Exercise prompt: Below is a listing from which only part is wanted; return exactly the lines from the one with "## 🔐 Security Considerations" up to and including the one with "- [ ] Minimap with viewport indicator".

Recorded information:
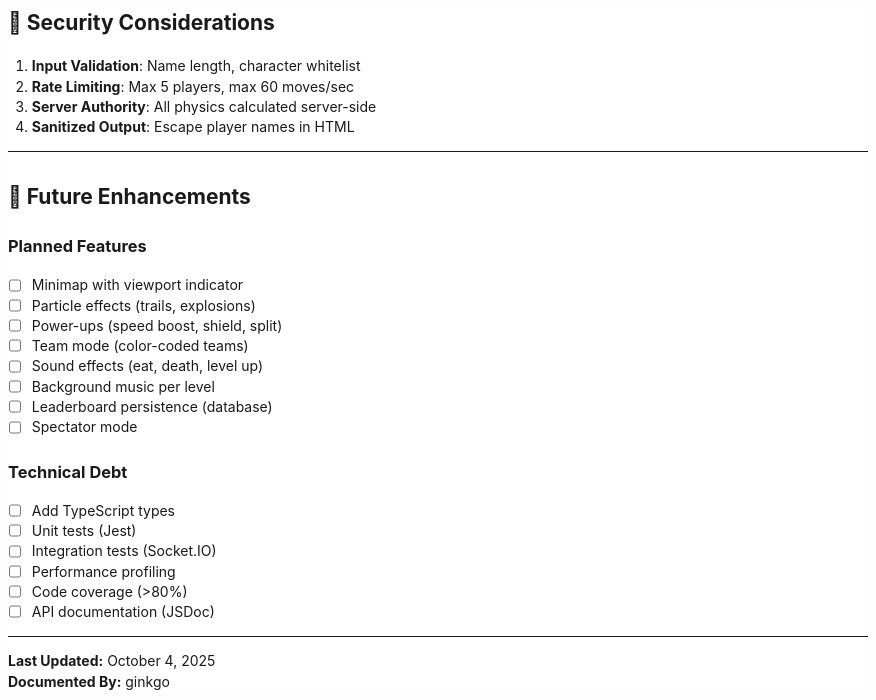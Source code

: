 
## 🔐 Security Considerations

1. **Input Validation**: Name length, character whitelist
2. **Rate Limiting**: Max 5 players, max 60 moves/sec
3. **Server Authority**: All physics calculated server-side
4. **Sanitized Output**: Escape player names in HTML

---

## 📝 Future Enhancements

### Planned Features
- [ ] Minimap with viewport indicator
- [ ] Particle effects (trails, explosions)
- [ ] Power-ups (speed boost, shield, split)
- [ ] Team mode (color-coded teams)
- [ ] Sound effects (eat, death, level up)
- [ ] Background music per level
- [ ] Leaderboard persistence (database)
- [ ] Spectator mode

### Technical Debt
- [ ] Add TypeScript types
- [ ] Unit tests (Jest)
- [ ] Integration tests (Socket.IO)
- [ ] Performance profiling
- [ ] Code coverage (>80%)
- [ ] API documentation (JSDoc)

---

**Last Updated:** October 4, 2025  
**Documented By:** ginkgo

Answer section:
## 🔐 Security Considerations

1. **Input Validation**: Name length, character whitelist
2. **Rate Limiting**: Max 5 players, max 60 moves/sec
3. **Server Authority**: All physics calculated server-side
4. **Sanitized Output**: Escape player names in HTML

---

## 📝 Future Enhancements

### Planned Features
- [ ] Minimap with viewport indicator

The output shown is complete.